Scrape sensor improved - scraping multiple values

danieldotnl · July 27, 2022, 7:24pm

I’m using firefox. You can find it there in the developer tools on the network tab. Open it first, clear everything and then submit the form. Select the post request and check the ‘request’ tab on the right.

swifty · July 27, 2022, 9:46pm

Amazing, thanks so much for the help - that was the tip I needed. I have installed firefox and can see the request data.
I also have the scrape working now - out of interest I used the Firefox dev tools to get the css selector and it gave a totally different one to Chrome… and the firefox one works perfectly with the multiscrape component!

Firefox Gives:
section.activity-blocks__block:nth-child(2) > div:nth-child(1) > div:nth-child(2) > p:nth-child(2)

Whereas Chrome gave:
#flogas-content > div:nth-child(2) > div > div > section:nth-child(2) > div > div.activity-blocks__secondary > p:nth-child(2)
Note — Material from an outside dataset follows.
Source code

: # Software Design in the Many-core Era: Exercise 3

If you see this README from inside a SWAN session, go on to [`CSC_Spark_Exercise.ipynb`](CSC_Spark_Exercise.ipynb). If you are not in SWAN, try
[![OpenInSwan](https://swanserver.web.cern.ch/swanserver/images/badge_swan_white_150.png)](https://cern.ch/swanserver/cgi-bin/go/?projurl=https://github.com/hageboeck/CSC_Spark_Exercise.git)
canaru · July 29, 2022, 1:56pm

Anyone know how I can select a sub product with a “select element click” like in this site before scrappe data?
Tks.

sler · August 3, 2022, 1:31pm

I’m trying to scrape time table from Marprom Interaktivni vozni redi

But CSS selector from chrome or firefox doesn’t work, is scrape supporting tables and nth-childs etc?
CSS selector from chrome: table.table:nth-child(9) > tbody:nth-child(2) > tr:nth-child(2) > td:nth-child(2)

brendio · August 4, 2022, 5:25pm

I’ve spent a few days now trying to debug my login config. I found a missing ‘/’, which allowed me to get further along, but now I am getting an error message:

2022-08-05 01:23:09 DEBUG (MainThread) [custom_components.multiscrape.http] VIA Farm - Chameleon Sensors # Error executing POST request to url: https://via.farm/signinwithpassword/.

Error message:

HTTPStatusError("Client error '403 Forbidden' for url 'https://via.farm/signinwithpassword/'\nFor more information check: https://httpstatuses.com/403")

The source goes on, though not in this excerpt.